A home kitchen has one chef's knife and the chef uses it for everything — onions, chicken, herbs, bread. A restaurant kitchen has the same chef's knife and adds a stand blender to crush a thousand identical tomatoes for marinara, because a knife doing tomatoes one at a time would burn the night. A pasta factory has both and adds a thirty-thousand-dollar extruder that does exactly one thing — push dough through a brass die — and does it faster and quieter and with less electricity than any blender ever could. The chef's knife is the CPU. The stand blender is the GPU. The pasta extruder is the chip this lesson is about, and there is now one inside every iPhone and one stack of them in every Google data center.

Chef's knife, stand blender, pasta extruder: general, parallel, and specialized.
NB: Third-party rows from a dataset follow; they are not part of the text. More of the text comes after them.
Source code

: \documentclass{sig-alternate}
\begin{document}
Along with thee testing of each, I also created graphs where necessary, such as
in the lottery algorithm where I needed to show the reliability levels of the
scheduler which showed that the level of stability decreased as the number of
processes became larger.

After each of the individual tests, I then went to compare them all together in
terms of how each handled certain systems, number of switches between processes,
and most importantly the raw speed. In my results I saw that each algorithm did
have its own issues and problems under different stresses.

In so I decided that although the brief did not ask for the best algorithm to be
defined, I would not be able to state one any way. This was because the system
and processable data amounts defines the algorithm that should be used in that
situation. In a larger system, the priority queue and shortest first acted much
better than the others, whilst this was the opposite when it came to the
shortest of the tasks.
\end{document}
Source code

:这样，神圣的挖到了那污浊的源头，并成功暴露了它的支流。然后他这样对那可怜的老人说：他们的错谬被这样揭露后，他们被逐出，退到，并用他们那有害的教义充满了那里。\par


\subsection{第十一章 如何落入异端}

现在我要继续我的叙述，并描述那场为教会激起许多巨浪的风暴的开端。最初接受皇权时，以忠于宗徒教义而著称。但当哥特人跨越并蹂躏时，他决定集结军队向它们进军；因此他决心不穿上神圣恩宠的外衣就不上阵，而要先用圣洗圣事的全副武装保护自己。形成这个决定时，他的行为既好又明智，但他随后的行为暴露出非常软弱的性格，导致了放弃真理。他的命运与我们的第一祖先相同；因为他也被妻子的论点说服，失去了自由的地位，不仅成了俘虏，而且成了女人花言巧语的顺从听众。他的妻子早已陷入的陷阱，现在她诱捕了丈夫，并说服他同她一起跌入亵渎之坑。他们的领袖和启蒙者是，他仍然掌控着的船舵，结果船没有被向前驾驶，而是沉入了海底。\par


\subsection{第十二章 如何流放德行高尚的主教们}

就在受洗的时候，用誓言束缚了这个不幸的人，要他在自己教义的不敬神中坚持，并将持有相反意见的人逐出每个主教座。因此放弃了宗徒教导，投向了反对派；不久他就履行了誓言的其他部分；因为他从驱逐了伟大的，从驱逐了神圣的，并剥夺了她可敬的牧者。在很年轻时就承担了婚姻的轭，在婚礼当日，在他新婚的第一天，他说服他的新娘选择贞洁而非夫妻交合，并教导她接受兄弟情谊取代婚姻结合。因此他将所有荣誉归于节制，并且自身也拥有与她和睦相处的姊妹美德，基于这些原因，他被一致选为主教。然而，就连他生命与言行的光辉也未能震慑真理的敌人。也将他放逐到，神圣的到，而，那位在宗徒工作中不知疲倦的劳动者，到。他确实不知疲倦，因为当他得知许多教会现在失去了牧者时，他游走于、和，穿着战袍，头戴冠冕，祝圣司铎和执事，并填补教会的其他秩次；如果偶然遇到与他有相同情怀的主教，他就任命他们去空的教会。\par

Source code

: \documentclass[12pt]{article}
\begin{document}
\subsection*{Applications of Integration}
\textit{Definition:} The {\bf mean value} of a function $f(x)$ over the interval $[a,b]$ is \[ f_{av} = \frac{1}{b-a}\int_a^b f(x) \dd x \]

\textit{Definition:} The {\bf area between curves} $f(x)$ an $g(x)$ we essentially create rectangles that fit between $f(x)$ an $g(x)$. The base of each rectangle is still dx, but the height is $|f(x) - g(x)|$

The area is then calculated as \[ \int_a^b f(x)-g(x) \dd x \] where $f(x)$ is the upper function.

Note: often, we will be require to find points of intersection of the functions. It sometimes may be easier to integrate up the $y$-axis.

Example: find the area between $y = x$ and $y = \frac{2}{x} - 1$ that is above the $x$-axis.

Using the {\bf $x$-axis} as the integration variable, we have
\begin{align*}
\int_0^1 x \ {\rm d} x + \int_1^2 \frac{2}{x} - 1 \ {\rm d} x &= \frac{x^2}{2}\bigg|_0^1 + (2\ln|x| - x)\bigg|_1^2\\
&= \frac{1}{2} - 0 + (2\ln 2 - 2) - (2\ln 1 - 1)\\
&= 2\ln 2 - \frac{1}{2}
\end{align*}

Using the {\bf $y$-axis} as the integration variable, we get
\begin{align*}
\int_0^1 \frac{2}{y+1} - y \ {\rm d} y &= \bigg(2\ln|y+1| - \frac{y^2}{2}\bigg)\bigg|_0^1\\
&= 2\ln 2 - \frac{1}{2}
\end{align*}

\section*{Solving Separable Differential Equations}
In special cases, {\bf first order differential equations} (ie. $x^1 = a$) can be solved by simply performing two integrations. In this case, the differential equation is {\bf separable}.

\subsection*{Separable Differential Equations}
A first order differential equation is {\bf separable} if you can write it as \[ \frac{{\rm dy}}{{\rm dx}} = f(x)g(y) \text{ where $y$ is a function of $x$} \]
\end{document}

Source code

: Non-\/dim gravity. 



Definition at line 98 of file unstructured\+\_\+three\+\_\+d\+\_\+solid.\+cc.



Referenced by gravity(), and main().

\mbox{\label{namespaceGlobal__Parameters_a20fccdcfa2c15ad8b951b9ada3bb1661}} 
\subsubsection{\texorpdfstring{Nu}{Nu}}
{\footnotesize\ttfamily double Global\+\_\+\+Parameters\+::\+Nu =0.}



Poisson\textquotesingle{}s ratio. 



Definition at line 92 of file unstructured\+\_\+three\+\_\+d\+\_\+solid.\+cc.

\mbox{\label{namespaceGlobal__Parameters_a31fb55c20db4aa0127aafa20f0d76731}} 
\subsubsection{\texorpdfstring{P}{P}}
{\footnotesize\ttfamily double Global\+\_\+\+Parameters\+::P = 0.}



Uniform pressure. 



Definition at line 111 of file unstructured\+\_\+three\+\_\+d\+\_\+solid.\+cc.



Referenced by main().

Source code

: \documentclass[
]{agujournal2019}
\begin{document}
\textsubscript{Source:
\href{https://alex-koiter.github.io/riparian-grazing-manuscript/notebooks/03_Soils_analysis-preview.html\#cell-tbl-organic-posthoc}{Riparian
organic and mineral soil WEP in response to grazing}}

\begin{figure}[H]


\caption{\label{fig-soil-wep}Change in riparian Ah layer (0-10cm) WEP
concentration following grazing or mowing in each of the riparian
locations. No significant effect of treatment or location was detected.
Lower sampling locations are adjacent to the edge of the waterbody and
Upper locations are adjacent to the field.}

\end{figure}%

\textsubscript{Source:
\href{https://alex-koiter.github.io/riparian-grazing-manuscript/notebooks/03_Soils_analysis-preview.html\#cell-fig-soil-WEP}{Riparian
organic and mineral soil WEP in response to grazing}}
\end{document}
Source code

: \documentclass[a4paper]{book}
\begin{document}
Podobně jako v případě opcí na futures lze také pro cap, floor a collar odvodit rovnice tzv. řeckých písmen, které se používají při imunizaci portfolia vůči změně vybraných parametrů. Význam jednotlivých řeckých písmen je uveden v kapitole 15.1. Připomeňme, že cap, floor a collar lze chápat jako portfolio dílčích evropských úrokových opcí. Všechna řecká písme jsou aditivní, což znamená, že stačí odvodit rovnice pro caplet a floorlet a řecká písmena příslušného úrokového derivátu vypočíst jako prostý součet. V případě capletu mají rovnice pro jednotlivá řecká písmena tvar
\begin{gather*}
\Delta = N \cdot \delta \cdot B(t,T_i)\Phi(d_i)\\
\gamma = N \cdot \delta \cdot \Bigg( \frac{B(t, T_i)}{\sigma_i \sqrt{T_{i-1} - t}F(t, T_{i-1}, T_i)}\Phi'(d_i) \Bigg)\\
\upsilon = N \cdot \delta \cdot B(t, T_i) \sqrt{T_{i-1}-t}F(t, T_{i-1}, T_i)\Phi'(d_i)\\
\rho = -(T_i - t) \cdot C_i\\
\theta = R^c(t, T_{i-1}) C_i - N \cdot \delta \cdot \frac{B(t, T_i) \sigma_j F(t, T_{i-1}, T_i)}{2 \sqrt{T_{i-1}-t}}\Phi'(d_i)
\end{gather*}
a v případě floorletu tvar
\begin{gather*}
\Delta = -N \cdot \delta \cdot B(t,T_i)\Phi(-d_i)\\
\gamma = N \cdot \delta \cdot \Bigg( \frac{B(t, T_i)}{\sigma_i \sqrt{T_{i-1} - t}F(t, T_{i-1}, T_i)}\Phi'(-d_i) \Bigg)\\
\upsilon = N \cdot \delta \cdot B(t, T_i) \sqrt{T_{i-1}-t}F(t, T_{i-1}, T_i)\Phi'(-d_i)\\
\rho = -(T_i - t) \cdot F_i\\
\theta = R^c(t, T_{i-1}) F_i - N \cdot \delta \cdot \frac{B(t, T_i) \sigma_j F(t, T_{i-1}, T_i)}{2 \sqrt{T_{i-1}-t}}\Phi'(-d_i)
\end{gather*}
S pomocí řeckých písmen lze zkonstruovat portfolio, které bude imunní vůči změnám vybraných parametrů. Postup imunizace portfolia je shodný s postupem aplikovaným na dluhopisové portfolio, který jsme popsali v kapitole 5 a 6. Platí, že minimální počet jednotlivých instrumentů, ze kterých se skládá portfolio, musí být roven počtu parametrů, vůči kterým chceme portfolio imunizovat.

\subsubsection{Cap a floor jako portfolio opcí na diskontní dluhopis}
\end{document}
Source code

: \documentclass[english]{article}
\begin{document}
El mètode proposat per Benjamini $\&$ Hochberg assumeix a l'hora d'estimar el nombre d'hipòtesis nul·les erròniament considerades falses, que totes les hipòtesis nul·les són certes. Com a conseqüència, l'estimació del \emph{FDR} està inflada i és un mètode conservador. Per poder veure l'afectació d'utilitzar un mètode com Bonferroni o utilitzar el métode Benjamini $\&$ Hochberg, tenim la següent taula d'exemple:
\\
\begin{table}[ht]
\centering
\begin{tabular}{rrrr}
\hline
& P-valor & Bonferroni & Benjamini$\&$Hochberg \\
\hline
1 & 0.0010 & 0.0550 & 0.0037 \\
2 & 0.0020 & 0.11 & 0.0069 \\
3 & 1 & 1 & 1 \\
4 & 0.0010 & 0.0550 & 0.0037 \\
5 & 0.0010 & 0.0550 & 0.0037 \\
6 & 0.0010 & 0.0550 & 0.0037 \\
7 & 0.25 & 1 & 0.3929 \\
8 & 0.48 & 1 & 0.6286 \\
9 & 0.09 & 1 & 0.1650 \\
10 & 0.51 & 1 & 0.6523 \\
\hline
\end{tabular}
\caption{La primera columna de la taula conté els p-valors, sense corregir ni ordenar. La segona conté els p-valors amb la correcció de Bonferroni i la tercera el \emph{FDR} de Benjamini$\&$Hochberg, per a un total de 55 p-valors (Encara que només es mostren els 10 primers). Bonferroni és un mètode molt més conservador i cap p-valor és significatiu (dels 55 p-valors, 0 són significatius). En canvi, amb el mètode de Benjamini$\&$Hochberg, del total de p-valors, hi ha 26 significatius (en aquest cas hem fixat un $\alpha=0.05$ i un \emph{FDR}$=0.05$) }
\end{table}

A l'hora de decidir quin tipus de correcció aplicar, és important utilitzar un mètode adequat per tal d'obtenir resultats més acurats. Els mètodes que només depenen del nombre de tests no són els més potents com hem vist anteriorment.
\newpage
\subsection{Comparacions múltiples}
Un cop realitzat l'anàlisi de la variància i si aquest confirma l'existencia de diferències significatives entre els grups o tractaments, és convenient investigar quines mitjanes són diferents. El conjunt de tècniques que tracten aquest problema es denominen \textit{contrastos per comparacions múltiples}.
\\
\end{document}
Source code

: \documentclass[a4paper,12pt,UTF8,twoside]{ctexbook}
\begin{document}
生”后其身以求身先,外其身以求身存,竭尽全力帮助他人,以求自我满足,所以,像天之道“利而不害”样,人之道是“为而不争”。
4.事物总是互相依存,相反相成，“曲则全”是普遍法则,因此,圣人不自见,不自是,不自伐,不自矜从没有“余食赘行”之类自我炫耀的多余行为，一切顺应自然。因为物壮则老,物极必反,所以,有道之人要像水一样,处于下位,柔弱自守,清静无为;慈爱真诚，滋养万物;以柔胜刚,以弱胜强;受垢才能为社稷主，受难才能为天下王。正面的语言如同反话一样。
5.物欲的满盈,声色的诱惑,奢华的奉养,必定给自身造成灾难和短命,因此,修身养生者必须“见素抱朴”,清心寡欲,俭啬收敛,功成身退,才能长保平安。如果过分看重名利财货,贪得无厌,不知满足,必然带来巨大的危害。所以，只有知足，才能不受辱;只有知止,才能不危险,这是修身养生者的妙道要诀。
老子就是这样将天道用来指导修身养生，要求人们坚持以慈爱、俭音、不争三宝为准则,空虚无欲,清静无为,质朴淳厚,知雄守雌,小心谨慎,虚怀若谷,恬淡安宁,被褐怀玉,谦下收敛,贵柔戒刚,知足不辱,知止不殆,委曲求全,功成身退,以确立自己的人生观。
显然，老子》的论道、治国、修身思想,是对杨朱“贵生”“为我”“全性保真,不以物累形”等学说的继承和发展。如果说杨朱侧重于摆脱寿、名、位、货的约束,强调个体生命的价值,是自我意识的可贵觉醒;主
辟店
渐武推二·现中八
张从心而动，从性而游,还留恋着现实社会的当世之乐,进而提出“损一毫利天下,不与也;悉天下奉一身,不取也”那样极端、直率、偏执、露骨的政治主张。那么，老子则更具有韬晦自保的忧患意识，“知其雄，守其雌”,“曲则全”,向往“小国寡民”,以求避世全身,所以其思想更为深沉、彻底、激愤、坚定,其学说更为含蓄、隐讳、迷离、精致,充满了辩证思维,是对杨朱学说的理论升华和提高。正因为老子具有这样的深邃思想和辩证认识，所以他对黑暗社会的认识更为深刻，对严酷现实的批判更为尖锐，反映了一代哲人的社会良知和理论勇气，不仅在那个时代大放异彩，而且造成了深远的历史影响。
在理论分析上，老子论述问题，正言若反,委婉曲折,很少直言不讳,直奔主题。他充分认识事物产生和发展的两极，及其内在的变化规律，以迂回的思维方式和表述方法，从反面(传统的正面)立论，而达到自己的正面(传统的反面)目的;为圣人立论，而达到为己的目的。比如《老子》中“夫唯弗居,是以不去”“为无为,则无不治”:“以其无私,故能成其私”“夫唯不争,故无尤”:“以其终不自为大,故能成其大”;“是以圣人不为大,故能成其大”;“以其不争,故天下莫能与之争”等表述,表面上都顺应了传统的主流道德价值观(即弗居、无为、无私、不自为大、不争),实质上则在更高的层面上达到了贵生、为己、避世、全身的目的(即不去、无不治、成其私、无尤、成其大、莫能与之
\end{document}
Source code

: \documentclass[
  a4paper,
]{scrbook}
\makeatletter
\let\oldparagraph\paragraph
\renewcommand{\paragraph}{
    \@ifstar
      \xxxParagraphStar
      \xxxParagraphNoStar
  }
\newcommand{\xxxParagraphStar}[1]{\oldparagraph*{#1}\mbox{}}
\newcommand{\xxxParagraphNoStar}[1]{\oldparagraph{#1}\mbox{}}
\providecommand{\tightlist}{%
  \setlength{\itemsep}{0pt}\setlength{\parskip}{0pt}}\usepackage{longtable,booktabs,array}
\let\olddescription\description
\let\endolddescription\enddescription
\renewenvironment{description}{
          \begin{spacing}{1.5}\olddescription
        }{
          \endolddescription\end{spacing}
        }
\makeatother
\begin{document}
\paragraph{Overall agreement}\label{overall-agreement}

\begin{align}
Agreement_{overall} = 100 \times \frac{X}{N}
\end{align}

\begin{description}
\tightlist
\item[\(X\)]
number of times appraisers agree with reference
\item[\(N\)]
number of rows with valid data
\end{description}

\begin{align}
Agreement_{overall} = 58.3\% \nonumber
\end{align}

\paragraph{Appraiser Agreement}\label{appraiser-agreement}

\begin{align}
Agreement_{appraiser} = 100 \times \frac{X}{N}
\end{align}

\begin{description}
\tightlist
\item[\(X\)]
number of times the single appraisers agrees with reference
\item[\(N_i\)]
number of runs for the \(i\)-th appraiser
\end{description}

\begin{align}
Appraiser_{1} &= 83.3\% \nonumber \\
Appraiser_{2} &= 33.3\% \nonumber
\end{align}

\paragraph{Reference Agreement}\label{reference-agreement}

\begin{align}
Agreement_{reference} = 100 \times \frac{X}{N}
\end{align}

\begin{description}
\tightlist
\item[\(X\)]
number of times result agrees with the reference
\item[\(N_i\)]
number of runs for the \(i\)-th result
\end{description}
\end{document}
The story starts with a panicked memo at Google in 2013. Jeff Dean's team had measured what would happen if every Android user spoke three minutes a day to the new voice search feature, and the answer was that Google would have to double the number of data centers it owned. The math underneath voice recognition was neural network math — millions of multiply-and-add operations stacked into matrices — and CPUs were doing it one number at a time. GPUs helped, but GPUs were built to draw triangles for video games, and most of their silicon was for things neural networks did not need. Norm Jouppi, a senior hardware engineer Google had just hired from HP, was given fifteen months to design a chip that did matrix math and nothing else. The first Tensor Processing Unit shipped in 2015 and was already running inside the data center before most of Google's own engineers knew it existed.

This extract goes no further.